Check each line of the records below for the string "READY", then state how many lines contain it, with no other output.
########
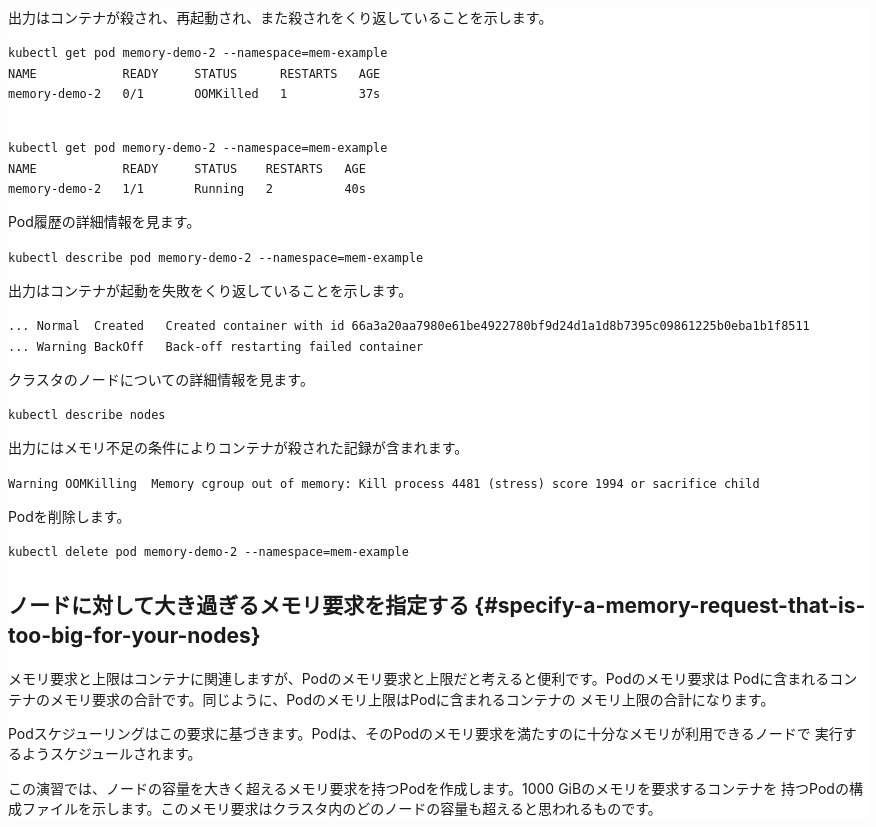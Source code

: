 出力はコンテナが殺され、再起動され、また殺されをくり返していることを示します。

```
kubectl get pod memory-demo-2 --namespace=mem-example
NAME            READY     STATUS      RESTARTS   AGE
memory-demo-2   0/1       OOMKilled   1          37s
```
```

kubectl get pod memory-demo-2 --namespace=mem-example
NAME            READY     STATUS    RESTARTS   AGE
memory-demo-2   1/1       Running   2          40s
```

Pod履歴の詳細情報を見ます。

```
kubectl describe pod memory-demo-2 --namespace=mem-example
```

出力はコンテナが起動を失敗をくり返していることを示します。

```
... Normal  Created   Created container with id 66a3a20aa7980e61be4922780bf9d24d1a1d8b7395c09861225b0eba1b1f8511
... Warning BackOff   Back-off restarting failed container
```

クラスタのノードについての詳細情報を見ます。

```
kubectl describe nodes
```

出力にはメモリ不足の条件によりコンテナが殺された記録が含まれます。

```
Warning OOMKilling  Memory cgroup out of memory: Kill process 4481 (stress) score 1994 or sacrifice child
```

Podを削除します。

```shell
kubectl delete pod memory-demo-2 --namespace=mem-example
```

## ノードに対して大き過ぎるメモリ要求を指定する {#specify-a-memory-request-that-is-too-big-for-your-nodes}

メモリ要求と上限はコンテナに関連しますが、Podのメモリ要求と上限だと考えると便利です。Podのメモリ要求は
Podに含まれるコンテナのメモリ要求の合計です。同じように、Podのメモリ上限はPodに含まれるコンテナの
メモリ上限の合計になります。

Podスケジューリングはこの要求に基づきます。Podは、そのPodのメモリ要求を満たすのに十分なメモリが利用できるノードで
実行するようスケジュールされます。

この演習では、ノードの容量を大きく超えるメモリ要求を持つPodを作成します。1000 GiBのメモリを要求するコンテナを
持つPodの構成ファイルを示します。このメモリ要求はクラスタ内のどのノードの容量も超えると思われるものです。

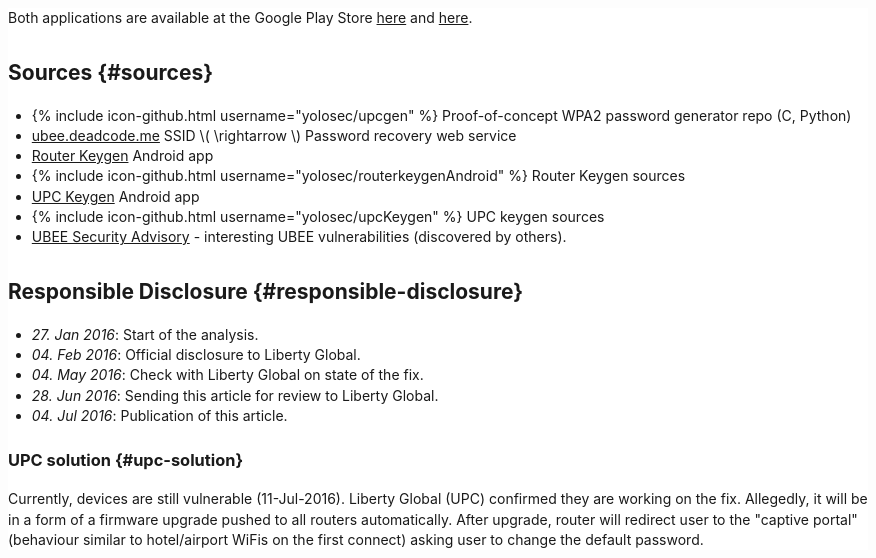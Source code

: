 Both applications are available at the Google Play Store [here](https://play.google.com/store/apps/details?id=net.yolosec.routerkeygen2) and [here](https://play.google.com/store/apps/details?id=net.yolosec.upckeygen).

## Sources {#sources}

* {% include icon-github.html username="yolosec/upcgen" %} Proof-of-concept WPA2 password generator repo (C, Python)
* [ubee.deadcode.me](https://ubee.deadcode.me) SSID \\( \rightarrow \\) Password recovery web service
* [Router Keygen](https://play.google.com/store/apps/details?id=net.yolosec.routerkeygen2) Android app
* {% include icon-github.html username="yolosec/routerkeygenAndroid" %} Router Keygen sources
* [UPC Keygen](https://play.google.com/store/apps/details?id=net.yolosec.upckeygen) Android app
* {% include icon-github.html username="yolosec/upcKeygen" %} UPC keygen sources
* [UBEE Security Advisory](http://www.securityfocus.com/archive/1/538560) - interesting UBEE vulnerabilities (discovered by others).


## Responsible Disclosure {#responsible-disclosure}

- _27. Jan 2016_: Start of the analysis.
- _04. Feb 2016_: Official disclosure to Liberty Global.
- _04. May 2016_: Check with Liberty Global on state of the fix.
- _28. Jun 2016_: Sending this article for review to Liberty Global.
- _04. Jul 2016_: Publication of this article.

### UPC solution {#upc-solution}
Currently, devices are still vulnerable (11-Jul-2016).
Liberty Global (UPC) confirmed they are working on the fix.
Allegedly, it will be in a form of a firmware upgrade pushed to all routers automatically.
After upgrade, router will redirect user to the "captive portal" (behaviour similar to hotel/airport WiFis on the first connect)
asking user to change the default password.

[wifileaks.cz]: http://wifileaks.cz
########
▸ **Answer space**
2